When I came out of the cloud, the altimeter showed 13,000 feet. My eyes recorded that fact, then turned to the scene below. Robed as for an eternal festival, the whole mountain world lay about me in a dazzling garment of white, studded with the jewels of the glaciers, burning with blue-green fire. All was silent, timeless and at peace and as I watched, mortality, it seemed, fell from me, all mean and fretful thoughts dissolved and suddenly I was a child again, folding my hands in wonder and weeping to see the Glory of God. In my emotion, I had forgotten all about the competition in which I was taking part and failed, too, to notice that without gloves and in my thin, white trousers, I was freezing with cold. Now, as I awoke from my dream, I could feel my teeth chattering while my hands and feet were so painful that I had difficulty in using them. But now that the hardest part of the flight was behind me, I was not going to be defeated by the cold. So I turned my nose to the South again, where stretched the jagged peaks and terrifying spear points of the Dolomites as though waiting to impale me. I had never dreamed that my first flight would take me as far as this and my air map did not go beyond the southern portions of the Grossglockner, but, in any case, my fingers were now too stiff to hold it.
So I flew on, taking what advantage I could of the narrow up-currents over the Dolomites. To the South-West, the blue-green streaks of the glaciers gleamed on the slopes of the Marmolata, but from sheer cold I was hardly able to appreciate their beauty. A fast-moving blanket of cloud was coming up from the South-East, threatening to cut me off from the earth. The valley of the Piave now opened before me and I began to glide down the stony course of the riverbed, flanked on either side by innumerable fields fringed with olive trees. It would be no pleasure, I felt, to attempt a landing there.
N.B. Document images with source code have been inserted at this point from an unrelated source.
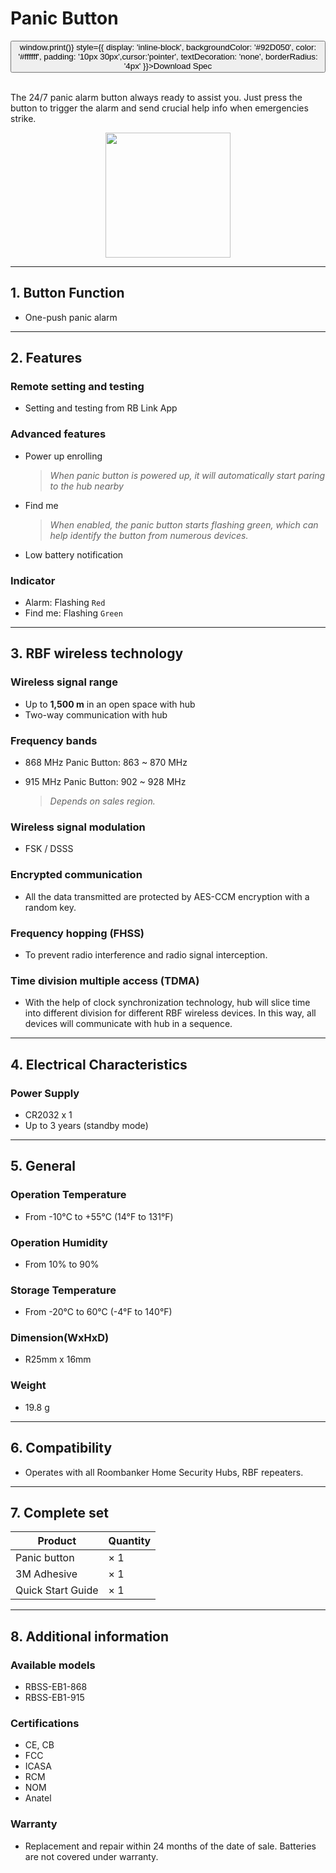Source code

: ﻿# Panic Button

<div style={{textAlign: 'center'}}>
<button onClick={() => window.print()} style={{ display: 'inline-block', backgroundColor: '#92D050', color: '#ffffff', padding: '10px 30px',cursor:'pointer', textDecoration: 'none', borderRadius: '4px' }}>Download Spec</button>
</div>

<br />

The 24/7 panic alarm button always ready to assist you. Just press the button to trigger the alarm and send crucial help info when emergencies strike.

<div align="center">
  <img src="https://dusunprj.oss-us-west-1.aliyuncs.com/roombanker/Panic%20Button.png" width="200" />
</div>




------

## 1. Button Function

* One-push panic alarm

------

## 2. Features

### Remote setting and testing

* Setting and testing from RB Link App

### Advanced features

* Power up enrolling  
  
  > *When panic button is powered up, it will automatically start paring to the hub nearby*
* Find me  
  
  > *When enabled, the panic button starts flashing green, which can help identify the button from numerous devices.*
* Low battery notification

### Indicator

* Alarm: Flashing `Red`
* Find me: Flashing `Green`

------

## 3. RBF wireless technology

### Wireless signal range

* Up to **1,500 m** in an open space with hub
* Two-way communication with hub

### Frequency bands

* 868 MHz Panic Button: 863 ~ 870 MHz
* 915 MHz Panic Button: 902 ~ 928 MHz  
  
  > *Depends on sales region.*

### Wireless signal modulation

* FSK / DSSS

### Encrypted communication

* All the data transmitted are protected by AES-CCM encryption with a random key.

### Frequency hopping (FHSS)

* To prevent radio interference and radio signal interception.

### Time division multiple access (TDMA)

* With the help of clock synchronization technology, hub will slice time into different division for different RBF wireless devices. In this way, all devices will communicate with hub in a sequence.

------

## 4. Electrical Characteristics

### Power Supply

* CR2032 x 1
* Up to 3 years (standby mode)

------

## 5. General

### Operation Temperature

* From -10°С to +55°С (14°F to 131°F)

### Operation Humidity

* From 10% to 90%

### Storage Temperature

* From -20°C to 60°C (-4°F to 140°F)

### Dimension(WxHxD)

* R25mm x 16mm

### Weight

* 19.8 g

------

## 6. Compatibility

* Operates with all Roombanker Home Security Hubs,  RBF repeaters.

------

## 7. Complete set

| Product           | Quantity |
| ----------------- | -------- |
| Panic button      | × 1      |
| 3M Adhesive       | × 1      |
| Quick Start Guide | × 1      |



------

## 8. Additional information

### Available models

* RBSS-EB1-868
* RBSS-EB1-915

### Certifications

* CE, CB
* FCC
* ICASA
* RCM
* NOM
* Anatel

### Warranty

* Replacement and repair within 24 months of the date of sale. Batteries are not covered under warranty.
As I begin rapidly to lose height, the cloud spreads out a wall of rain, cutting off my route to the South, and the drops start to hammer on my wings. The valley is narrowing continually and as the river bed does not invite a landing, I turn back and head for the village over which I have last flown. As I approach, I see to my terror that there is not a single stretch of grass where I can land. But among the houses, I recognise a barrack square. Three sides are enclosed by buildings and the fourth opens on to an adjoining football ground.
This will have to do. I glide down and am just about to fly over a row of poplars marking the edge of the field when I am suddenly caught in an air pocket and thrust down below the tops of the trees. The plane seems already lost and all I can do is to try and save myself. I put the stick down till I am just skimming the ground and aim for the gap between two trees. Perhaps, at the speed I am flying, the wings of the plane will be broken clean off by the tree trunks, leaving the fuselage to slide along the ground by itself.
Then, with only a few yards to go, I suddenly strike an up-gust. In a flash, I pull back the stick—the plane rears up, brushing the tips of the poplars—then pancakes heavily, but still intact, on to the ground—and I sit there, benumbed— and thankful.
Some time must have elapsed before a jangle of voices and running feet brought languid life to my brain.
They were Italian soldiers—I could not speak for cold, could not move—but they lifted me out—then they carried my plane to barracks, in triumph, on their shoulders.
I was in Pieve di Cadore, and Salzburg lay over a hundred miles away, on the other side of the Alps.